Could you write out the listing below exactly as it stands, leaving out the pictures?
── Material to process ──
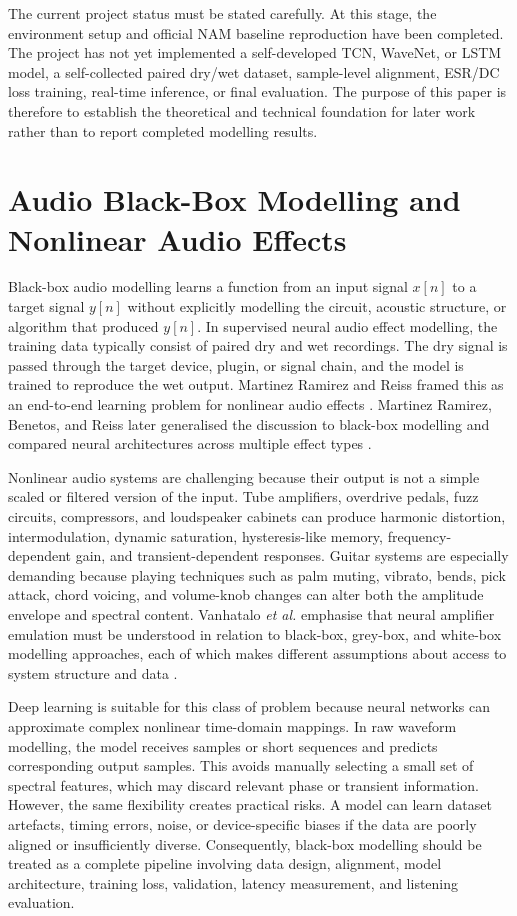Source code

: \documentclass[conference]{IEEEtran}
\begin{document}
The current project status must be stated carefully. At this stage, the environment setup and official NAM baseline reproduction have been completed. The project has not yet implemented a self-developed TCN, WaveNet, or LSTM model, a self-collected paired dry/wet dataset, sample-level alignment, ESR/DC loss training, real-time inference, or final evaluation. The purpose of this paper is therefore to establish the theoretical and technical foundation for later work rather than to report completed modelling results.

\section{Audio Black-Box Modelling and Nonlinear Audio Effects}

Black-box audio modelling learns a function from an input signal $x[n]$ to a target signal $y[n]$ without explicitly modelling the circuit, acoustic structure, or algorithm that produced $y[n]$. In supervised neural audio effect modelling, the training data typically consist of paired dry and wet recordings. The dry signal is passed through the target device, plugin, or signal chain, and the model is trained to reproduce the wet output. Martinez Ramirez and Reiss framed this as an end-to-end learning problem for nonlinear audio effects \cite{ramirez2018nonlinear}. Martinez Ramirez, Benetos, and Reiss later generalised the discussion to black-box modelling and compared neural architectures across multiple effect types \cite{ramirez2020blackbox}.

Nonlinear audio systems are challenging because their output is not a simple scaled or filtered version of the input. Tube amplifiers, overdrive pedals, fuzz circuits, compressors, and loudspeaker cabinets can produce harmonic distortion, intermodulation, dynamic saturation, hysteresis-like memory, frequency-dependent gain, and transient-dependent responses. Guitar systems are especially demanding because playing techniques such as palm muting, vibrato, bends, pick attack, chord voicing, and volume-knob changes can alter both the amplitude envelope and spectral content. Vanhatalo \emph{et al.} emphasise that neural amplifier emulation must be understood in relation to black-box, grey-box, and white-box modelling approaches, each of which makes different assumptions about access to system structure and data \cite{vanhatalo2022review}.

Deep learning is suitable for this class of problem because neural networks can approximate complex nonlinear time-domain mappings. In raw waveform modelling, the model receives samples or short sequences and predicts corresponding output samples. This avoids manually selecting a small set of spectral features, which may discard relevant phase or transient information. However, the same flexibility creates practical risks. A model can learn dataset artefacts, timing errors, noise, or device-specific biases if the data are poorly aligned or insufficiently diverse. Consequently, black-box modelling should be treated as a complete pipeline involving data design, alignment, model architecture, training loss, validation, latency measurement, and listening evaluation.
\end{document}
───
Exercise answer:
Source code

: \documentclass[conference]{IEEEtran}
\begin{document}
The current project status must be stated carefully. At this stage, the environment setup and official NAM baseline reproduction have been completed. The project has not yet implemented a self-developed TCN, WaveNet, or LSTM model, a self-collected paired dry/wet dataset, sample-level alignment, ESR/DC loss training, real-time inference, or final evaluation. The purpose of this paper is therefore to establish the theoretical and technical foundation for later work rather than to report completed modelling results.

\section{Audio Black-Box Modelling and Nonlinear Audio Effects}

Black-box audio modelling learns a function from an input signal $x[n]$ to a target signal $y[n]$ without explicitly modelling the circuit, acoustic structure, or algorithm that produced $y[n]$. In supervised neural audio effect modelling, the training data typically consist of paired dry and wet recordings. The dry signal is passed through the target device, plugin, or signal chain, and the model is trained to reproduce the wet output. Martinez Ramirez and Reiss framed this as an end-to-end learning problem for nonlinear audio effects \cite{ramirez2018nonlinear}. Martinez Ramirez, Benetos, and Reiss later generalised the discussion to black-box modelling and compared neural architectures across multiple effect types \cite{ramirez2020blackbox}.

Nonlinear audio systems are challenging because their output is not a simple scaled or filtered version of the input. Tube amplifiers, overdrive pedals, fuzz circuits, compressors, and loudspeaker cabinets can produce harmonic distortion, intermodulation, dynamic saturation, hysteresis-like memory, frequency-dependent gain, and transient-dependent responses. Guitar systems are especially demanding because playing techniques such as palm muting, vibrato, bends, pick attack, chord voicing, and volume-knob changes can alter both the amplitude envelope and spectral content. Vanhatalo \emph{et al.} emphasise that neural amplifier emulation must be understood in relation to black-box, grey-box, and white-box modelling approaches, each of which makes different assumptions about access to system structure and data \cite{vanhatalo2022review}.

Deep learning is suitable for this class of problem because neural networks can approximate complex nonlinear time-domain mappings. In raw waveform modelling, the model receives samples or short sequences and predicts corresponding output samples. This avoids manually selecting a small set of spectral features, which may discard relevant phase or transient information. However, the same flexibility creates practical risks. A model can learn dataset artefacts, timing errors, noise, or device-specific biases if the data are poorly aligned or insufficiently diverse. Consequently, black-box modelling should be treated as a complete pipeline involving data design, alignment, model architecture, training loss, validation, latency measurement, and listening evaluation.
\end{document}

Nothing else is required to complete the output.